Ceph rbd disk as backend for xen instances

eblock · April 7, 2016, 11:40am

Hi all,

is it possible to use a Ceph cluster as storage backend for xen instances (Openstack Liberty)? I’m not sure what it is yet, but I can’t launch instances with their root device in the rbd pool. I also tried to create a vm manually with xl create and this config:

disk= 'format=raw, vdev=xvda1, access=rw,backendtype=qdisk, target=rbd:images/0cd7201b-ea9e-459f-b603-a4c4ae93c601:id=openstack:conf=/etc/ceph/ceph.conf' ]

With this line I get following error in /var/log/xen/qemu-dm-test-rbd.log:

xen be: qdisk-51713: error: Unknown protocol
xen be: qdisk-51713: initialise() failed

I also tried to attach the disk as xvdb via

xl block-attach my-instance format=raw, vdev=xvdb, access=ro, backendtype=qdisk, target=rbd:images/my-image:ceph-user

The result is the same for all approaches, attaching fails:

compute1:/tmp # xl block-list my-instance
Vdev  BE  handle state evt-ch ring-ref BE-path
51712 0   16     4     12     8        /local/domain/0/backend/vbd/16/51712
51728 0   16     3     14     1010     /local/domain/0/backend/qdisk/16/51728

So it seems to be some problem with

backendtype=qdisk

, I guess.
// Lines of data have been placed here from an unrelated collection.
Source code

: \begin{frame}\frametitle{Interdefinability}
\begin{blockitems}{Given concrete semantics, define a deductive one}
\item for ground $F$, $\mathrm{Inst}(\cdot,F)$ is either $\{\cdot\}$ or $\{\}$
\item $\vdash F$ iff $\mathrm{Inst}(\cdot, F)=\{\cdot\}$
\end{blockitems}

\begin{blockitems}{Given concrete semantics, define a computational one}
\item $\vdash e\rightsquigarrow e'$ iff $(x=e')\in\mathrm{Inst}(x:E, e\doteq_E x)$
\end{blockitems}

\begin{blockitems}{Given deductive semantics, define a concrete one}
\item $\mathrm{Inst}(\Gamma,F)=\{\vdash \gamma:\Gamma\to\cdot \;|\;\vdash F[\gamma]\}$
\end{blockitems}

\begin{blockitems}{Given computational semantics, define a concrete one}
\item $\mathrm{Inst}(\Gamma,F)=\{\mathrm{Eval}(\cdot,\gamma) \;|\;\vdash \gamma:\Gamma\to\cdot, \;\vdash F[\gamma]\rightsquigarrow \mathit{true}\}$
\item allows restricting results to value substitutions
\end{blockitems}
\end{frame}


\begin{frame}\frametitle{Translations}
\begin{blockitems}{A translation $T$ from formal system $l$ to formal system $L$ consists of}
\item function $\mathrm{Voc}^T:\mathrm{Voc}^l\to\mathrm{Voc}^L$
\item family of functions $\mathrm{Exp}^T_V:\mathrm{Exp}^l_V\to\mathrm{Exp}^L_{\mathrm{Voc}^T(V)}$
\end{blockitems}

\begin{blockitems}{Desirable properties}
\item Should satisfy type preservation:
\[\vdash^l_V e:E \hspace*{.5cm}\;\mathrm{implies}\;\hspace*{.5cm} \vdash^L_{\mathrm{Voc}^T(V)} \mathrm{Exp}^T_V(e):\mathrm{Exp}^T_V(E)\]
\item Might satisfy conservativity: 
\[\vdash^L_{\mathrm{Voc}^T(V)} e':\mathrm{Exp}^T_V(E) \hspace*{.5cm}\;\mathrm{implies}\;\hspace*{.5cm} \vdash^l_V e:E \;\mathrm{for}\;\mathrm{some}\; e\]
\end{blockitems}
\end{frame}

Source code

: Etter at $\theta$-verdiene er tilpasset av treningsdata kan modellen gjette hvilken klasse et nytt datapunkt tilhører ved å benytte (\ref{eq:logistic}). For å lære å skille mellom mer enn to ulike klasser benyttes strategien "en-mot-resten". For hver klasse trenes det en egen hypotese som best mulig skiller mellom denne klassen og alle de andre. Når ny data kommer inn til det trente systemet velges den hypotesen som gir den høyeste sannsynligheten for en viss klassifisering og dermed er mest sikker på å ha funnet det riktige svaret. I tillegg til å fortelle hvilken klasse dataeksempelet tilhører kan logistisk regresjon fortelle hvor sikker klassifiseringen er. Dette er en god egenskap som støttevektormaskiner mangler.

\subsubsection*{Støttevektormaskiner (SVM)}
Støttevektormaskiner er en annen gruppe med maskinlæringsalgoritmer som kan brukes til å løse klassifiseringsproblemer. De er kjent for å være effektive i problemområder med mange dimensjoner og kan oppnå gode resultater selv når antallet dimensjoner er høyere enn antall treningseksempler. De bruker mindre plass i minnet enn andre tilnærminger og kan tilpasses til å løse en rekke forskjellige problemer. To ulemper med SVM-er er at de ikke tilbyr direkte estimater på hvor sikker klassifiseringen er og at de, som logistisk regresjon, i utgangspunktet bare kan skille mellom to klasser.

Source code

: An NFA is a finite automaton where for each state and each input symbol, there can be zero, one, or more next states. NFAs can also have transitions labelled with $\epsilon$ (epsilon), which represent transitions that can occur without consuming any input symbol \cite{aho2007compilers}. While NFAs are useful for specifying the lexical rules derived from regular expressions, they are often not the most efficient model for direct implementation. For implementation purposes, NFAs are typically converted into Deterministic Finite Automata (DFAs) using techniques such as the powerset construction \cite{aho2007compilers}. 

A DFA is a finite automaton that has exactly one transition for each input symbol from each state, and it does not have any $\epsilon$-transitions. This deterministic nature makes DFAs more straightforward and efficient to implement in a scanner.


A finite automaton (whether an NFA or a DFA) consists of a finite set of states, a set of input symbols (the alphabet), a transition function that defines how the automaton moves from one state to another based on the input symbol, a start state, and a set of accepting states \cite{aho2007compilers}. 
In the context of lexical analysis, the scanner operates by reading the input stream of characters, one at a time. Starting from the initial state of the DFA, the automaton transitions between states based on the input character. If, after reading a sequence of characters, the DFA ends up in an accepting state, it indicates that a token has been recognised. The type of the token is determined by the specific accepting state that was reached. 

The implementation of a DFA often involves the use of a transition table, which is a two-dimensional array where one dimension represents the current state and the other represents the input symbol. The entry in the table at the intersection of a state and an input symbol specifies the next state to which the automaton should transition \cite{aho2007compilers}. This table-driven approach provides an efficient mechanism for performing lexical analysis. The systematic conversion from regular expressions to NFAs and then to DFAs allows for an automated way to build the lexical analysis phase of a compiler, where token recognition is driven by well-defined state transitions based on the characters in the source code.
Has anyone faced something similar?
By the way, using Ceph as backend for cinder and glance works fine, I only need nova to work

Thanks!

tsu2 · April 8, 2016, 4:54pm

The first Q I’d be asking you is why your choice of Ceph?
AFAIK, it’s main advantage is to configure a storage cluster across widely dispersed geographical sites, without needing to install an OS. Is this really your need and objective, or are you operating entirely within a single geographical site? IMO Ceph would hardly be the most appropriate to use for VM storage and would likely require massive tuning (fencing) to ensure nodes with the required data are geographically close.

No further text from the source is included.